THE BANK of England announced yesterday that business lending is still declining, and more quickly than in earlier months.
Net lending to the UK’s non-financial firms dropped by £2.3bn between February and March, the fastest fall since November.
The continued decline in lending to companies comes despite solid economic growth in the first quarter of the year. Small and medium-sized firms were the hardest-hit in March, with a £1.1bn fall in net lending, the largest in more than a year.
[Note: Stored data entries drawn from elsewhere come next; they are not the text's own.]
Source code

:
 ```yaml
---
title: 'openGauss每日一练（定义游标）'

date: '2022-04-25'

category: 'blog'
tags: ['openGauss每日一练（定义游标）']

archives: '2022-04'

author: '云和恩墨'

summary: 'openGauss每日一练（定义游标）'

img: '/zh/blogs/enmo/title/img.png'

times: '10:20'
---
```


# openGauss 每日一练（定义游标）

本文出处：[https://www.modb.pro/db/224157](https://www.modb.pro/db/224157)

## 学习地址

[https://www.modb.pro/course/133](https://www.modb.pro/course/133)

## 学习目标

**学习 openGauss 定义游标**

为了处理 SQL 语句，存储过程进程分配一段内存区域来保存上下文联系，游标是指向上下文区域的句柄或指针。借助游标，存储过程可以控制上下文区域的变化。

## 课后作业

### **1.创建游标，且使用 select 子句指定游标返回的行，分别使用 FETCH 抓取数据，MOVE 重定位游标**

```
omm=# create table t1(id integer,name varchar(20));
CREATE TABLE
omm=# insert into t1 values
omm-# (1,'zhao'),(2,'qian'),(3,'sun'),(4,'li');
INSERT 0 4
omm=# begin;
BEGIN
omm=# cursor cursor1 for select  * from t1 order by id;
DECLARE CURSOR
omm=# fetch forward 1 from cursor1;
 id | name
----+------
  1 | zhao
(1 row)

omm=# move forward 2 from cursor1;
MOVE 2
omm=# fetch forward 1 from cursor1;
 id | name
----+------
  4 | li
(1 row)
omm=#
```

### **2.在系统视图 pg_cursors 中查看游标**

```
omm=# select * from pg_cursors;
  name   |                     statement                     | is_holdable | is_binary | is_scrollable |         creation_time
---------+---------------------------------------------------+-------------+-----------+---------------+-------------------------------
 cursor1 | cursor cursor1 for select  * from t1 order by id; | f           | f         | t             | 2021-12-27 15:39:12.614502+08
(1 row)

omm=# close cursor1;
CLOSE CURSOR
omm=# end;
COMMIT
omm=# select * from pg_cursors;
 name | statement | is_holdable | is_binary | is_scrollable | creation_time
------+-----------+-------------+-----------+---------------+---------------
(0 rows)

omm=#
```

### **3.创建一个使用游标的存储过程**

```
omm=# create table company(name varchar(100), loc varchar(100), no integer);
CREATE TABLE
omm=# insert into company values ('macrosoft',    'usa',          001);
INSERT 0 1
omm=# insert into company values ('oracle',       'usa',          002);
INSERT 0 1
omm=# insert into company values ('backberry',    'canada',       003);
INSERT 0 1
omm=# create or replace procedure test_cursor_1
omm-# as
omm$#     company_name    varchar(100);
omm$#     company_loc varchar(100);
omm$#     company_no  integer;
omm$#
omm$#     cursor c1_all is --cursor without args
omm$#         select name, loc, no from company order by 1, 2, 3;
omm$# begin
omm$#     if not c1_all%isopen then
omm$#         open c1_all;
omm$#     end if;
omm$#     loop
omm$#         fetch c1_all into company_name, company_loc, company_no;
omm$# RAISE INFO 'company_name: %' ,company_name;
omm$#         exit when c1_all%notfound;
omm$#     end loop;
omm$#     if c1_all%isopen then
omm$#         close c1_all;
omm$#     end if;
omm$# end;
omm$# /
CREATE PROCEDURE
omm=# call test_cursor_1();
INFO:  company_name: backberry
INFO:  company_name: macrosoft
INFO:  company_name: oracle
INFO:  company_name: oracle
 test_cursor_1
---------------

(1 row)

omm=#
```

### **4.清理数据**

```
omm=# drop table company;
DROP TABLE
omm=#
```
Despite this, the Bank continues to state that credit availability is less constrained.
“Increased credit availability to firms is not yet translating into rising net lending,” said Howard Archer, chief UK economist at IHS Global Insight.
He said: “As demand for credit does pick up, it is vitally important for healthy and more balanced UK growth that all companies who are in decent shape and who do want to borrow – whether it be lift investment, explore new markets or generally support their operations – can do so, and at a non-punishing interest rate.”
Other types of lending did increase during the month: unsecured credit to consumers climbed to the highest level in a year and a half, at £1.1bn.
The number of newly approved mortgages dropped between February and March, the second decline recorded by the Bank. There were 67,135 loans approved for house purchases, a drop of nearly 10,000 from January’s particularly strong reading. However, the figure has risen by nearly 25 per cent since the same month in 2013, following the housing market’s recovery.